(Dataset items)
+ + + + +

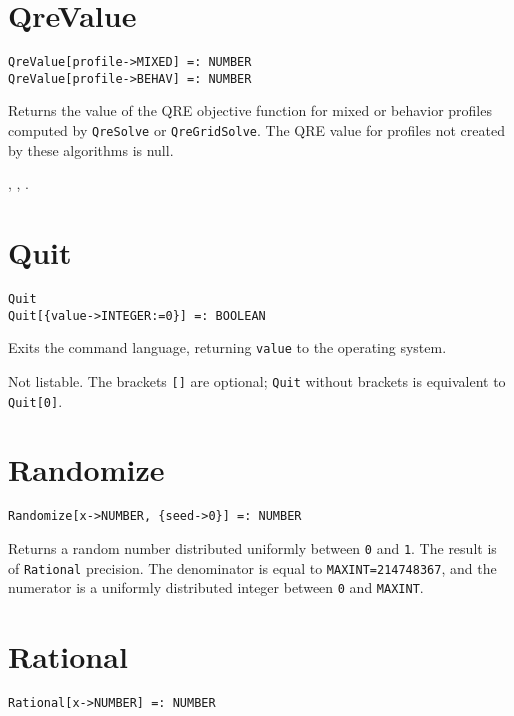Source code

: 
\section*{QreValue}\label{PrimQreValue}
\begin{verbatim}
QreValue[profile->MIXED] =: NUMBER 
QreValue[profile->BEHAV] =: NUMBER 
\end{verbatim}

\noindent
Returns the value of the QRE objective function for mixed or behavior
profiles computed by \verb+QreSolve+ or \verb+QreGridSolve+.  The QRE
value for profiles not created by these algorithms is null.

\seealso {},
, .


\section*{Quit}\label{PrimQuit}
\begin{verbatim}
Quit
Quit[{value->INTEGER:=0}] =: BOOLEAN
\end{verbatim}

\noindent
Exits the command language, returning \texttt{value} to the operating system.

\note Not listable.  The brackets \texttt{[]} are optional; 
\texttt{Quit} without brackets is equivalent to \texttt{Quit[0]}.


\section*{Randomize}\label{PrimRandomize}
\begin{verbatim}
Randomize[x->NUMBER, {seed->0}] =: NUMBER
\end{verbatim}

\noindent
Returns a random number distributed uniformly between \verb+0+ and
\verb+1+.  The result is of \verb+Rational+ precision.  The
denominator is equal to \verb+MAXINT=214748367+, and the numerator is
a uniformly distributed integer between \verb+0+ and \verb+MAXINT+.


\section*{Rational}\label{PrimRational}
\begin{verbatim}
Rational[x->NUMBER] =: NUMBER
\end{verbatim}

+ + + + +

Reproduce the records in full and leave the images behind.

Source code

: 
\section*{QreValue}\label{PrimQreValue}
\begin{verbatim}
QreValue[profile->MIXED] =: NUMBER 
QreValue[profile->BEHAV] =: NUMBER 
\end{verbatim}

\noindent
Returns the value of the QRE objective function for mixed or behavior
profiles computed by \verb+QreSolve+ or \verb+QreGridSolve+.  The QRE
value for profiles not created by these algorithms is null.

\seealso {},
, .


\section*{Quit}\label{PrimQuit}
\begin{verbatim}
Quit
Quit[{value->INTEGER:=0}] =: BOOLEAN
\end{verbatim}

\noindent
Exits the command language, returning \texttt{value} to the operating system.

\note Not listable.  The brackets \texttt{[]} are optional; 
\texttt{Quit} without brackets is equivalent to \texttt{Quit[0]}.


\section*{Randomize}\label{PrimRandomize}
\begin{verbatim}
Randomize[x->NUMBER, {seed->0}] =: NUMBER
\end{verbatim}

\noindent
Returns a random number distributed uniformly between \verb+0+ and
\verb+1+.  The result is of \verb+Rational+ precision.  The
denominator is equal to \verb+MAXINT=214748367+, and the numerator is
a uniformly distributed integer between \verb+0+ and \verb+MAXINT+.


\section*{Rational}\label{PrimRational}
\begin{verbatim}
Rational[x->NUMBER] =: NUMBER
\end{verbatim}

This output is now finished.